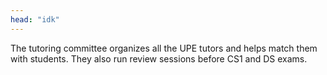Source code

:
 ```yaml
---
head: "idk"
---
```


The tutoring committee organizes all the UPE tutors and helps match them with students.
They also run review sessions before CS1 and DS exams.
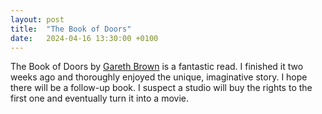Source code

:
```yaml
---
layout: post
title:  "The Book of Doors"
date:   2024-04-16 13:30:00 +0100
---
```


The Book of Doors by [Gareth Brown](https://www.garethbrownbooks.com/) is a fantastic read. I finished it two weeks ago and thoroughly enjoyed the unique, imaginative story. I hope there will be a follow-up book. I suspect a studio will buy the rights to the first one and eventually turn it into a movie.
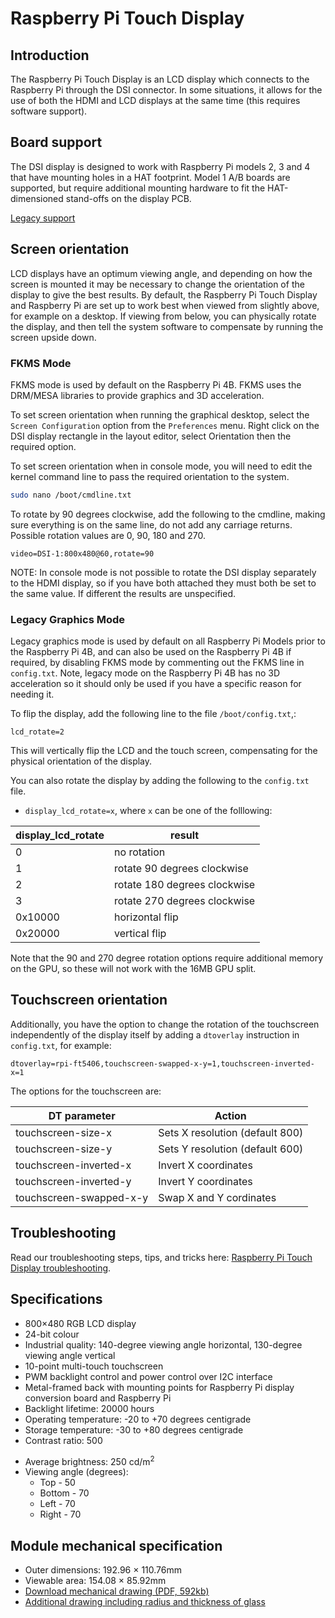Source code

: # Raspberry Pi Touch Display

## Introduction

The Raspberry Pi Touch Display is an LCD display which connects to the Raspberry Pi through the DSI connector. In some situations, it allows for the use of both the HDMI and LCD displays at the same time (this requires software support).

## Board support

The DSI display is designed to work with Raspberry Pi models 2, 3 and 4 that have mounting holes in a HAT footprint. Model 1 A/B boards are supported, but require additional mounting hardware to fit the HAT-dimensioned stand-offs on the display PCB.

[Legacy support](legacy.md)

## Screen orientation

LCD displays have an optimum viewing angle, and depending on how the screen is mounted it may be necessary to change the orientation of the display to give the best results. By default, the Raspberry Pi Touch Display and Raspberry Pi are set up to work best when viewed from slightly above, for example on a desktop. If viewing from below, you can physically rotate the display, and then tell the system software to compensate by running the screen upside down.

### FKMS Mode

FKMS mode is used by default on the Raspberry Pi 4B. FKMS uses the DRM/MESA libraries to provide graphics and 3D acceleration. 

To set screen orientation when running the graphical desktop, select the `Screen Configuration` option from the `Preferences` menu. Right click on the DSI display rectangle in the layout editor, select Orientation then the required option.

To set screen orientation when in console mode, you will need to edit the kernel command line to pass the required orientation to the system. 
```bash
sudo nano /boot/cmdline.txt
```
To rotate by 90 degrees clockwise, add the following to the cmdline, making sure everything is on the same line, do not add any carriage returns. Possible rotation values are 0, 90, 180 and 270.
```
video=DSI-1:800x480@60,rotate=90
```
NOTE:  In console mode is not possible to rotate the DSI display separately to the HDMI display, so if you have both attached they must both be set to the same value. If different the results are unspecified. 

### Legacy Graphics Mode

Legacy graphics mode is used by default on all Raspberry Pi Models prior to the Raspberry Pi 4B, and can also be used on the Raspberry Pi 4B if required, by disabling FKMS mode by commenting out the FKMS line in `config.txt`. Note, legacy mode on the Raspberry Pi 4B has no 3D acceleration so it should only be used if you have a specific reason for needing it.

To flip the display, add the following line to the file `/boot/config.txt`,:

`lcd_rotate=2`

This will vertically flip the LCD and the touch screen, compensating for the physical orientation of the display.

You can also rotate the display by adding the following to the `config.txt` file.

- `display_lcd_rotate=x`, where `x` can be one of the folllowing:

| display_lcd_rotate | result |
| --- | --- |
| 0 | no rotation |
| 1 | rotate 90 degrees clockwise |
| 2 | rotate 180 degrees clockwise |
| 3 | rotate 270 degrees clockwise |
| 0x10000 | horizontal flip |
| 0x20000 | vertical flip |

Note that the 90 and 270 degree rotation options require additional memory on the GPU, so these will not work with the 16MB GPU split.

## Touchscreen orientation

Additionally, you have the option to change the rotation of the touchscreen independently of the display itself by adding a `dtoverlay` instruction in `config.txt`, for example:

`dtoverlay=rpi-ft5406,touchscreen-swapped-x-y=1,touchscreen-inverted-x=1`

The options for the touchscreen are: 

| DT parameter          | Action                          |
|-----------------------|---------------------------------|                          
|touchscreen-size-x     | Sets X resolution (default 800) |
|touchscreen-size-y     | Sets Y resolution (default 600) |
|touchscreen-inverted-x | Invert X coordinates            |
|touchscreen-inverted-y | Invert Y coordinates            |
|touchscreen-swapped-x-y| Swap X and Y cordinates         |

## Troubleshooting

Read our troubleshooting steps, tips, and tricks here: [Raspberry Pi Touch Display troubleshooting](troubleshooting.md).

## Specifications

- 800×480 RGB LCD display
- 24-bit colour
- Industrial quality: 140-degree viewing angle horizontal, 130-degree viewing angle vertical
- 10-point multi-touch touchscreen
- PWM backlight control and power control over I2C interface
- Metal-framed back with mounting points for Raspberry Pi display conversion board and Raspberry Pi
- Backlight lifetime: 20000 hours
- Operating temperature: -20 to +70 degrees centigrade
- Storage temperature: -30 to +80 degrees centigrade
- Contrast ratio: 500
* Average brightness: 250 cd/m<sup>2</sup>
* Viewing angle (degrees):
  * Top - 50
  * Bottom - 70
  * Left - 70
  * Right - 70

## Module mechanical specification

* Outer dimensions: 192.96 × 110.76mm
* Viewable area: 154.08 × 85.92mm
* [Download mechanical drawing (PDF, 592kb)](7InchDisplayDrawing-14092015.pdf)
* [Additional drawing including radius and thickness of glass](radius.png)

:::::

▸ Activity
Where a line of the records holds the word "also", copy that line.

▸ Written solution
They also run review sessions before CS1 and DS exams.
Legacy graphics mode is used by default on all Raspberry Pi Models prior to the Raspberry Pi 4B, and can also be used on the Raspberry Pi 4B if required, by disabling FKMS mode by commenting out the FKMS line in `config.txt`. Note, legacy mode on the Raspberry Pi 4B has no 3D acceleration so it should only be used if you have a specific reason for needing it.
You can also rotate the display by adding the following to the `config.txt` file.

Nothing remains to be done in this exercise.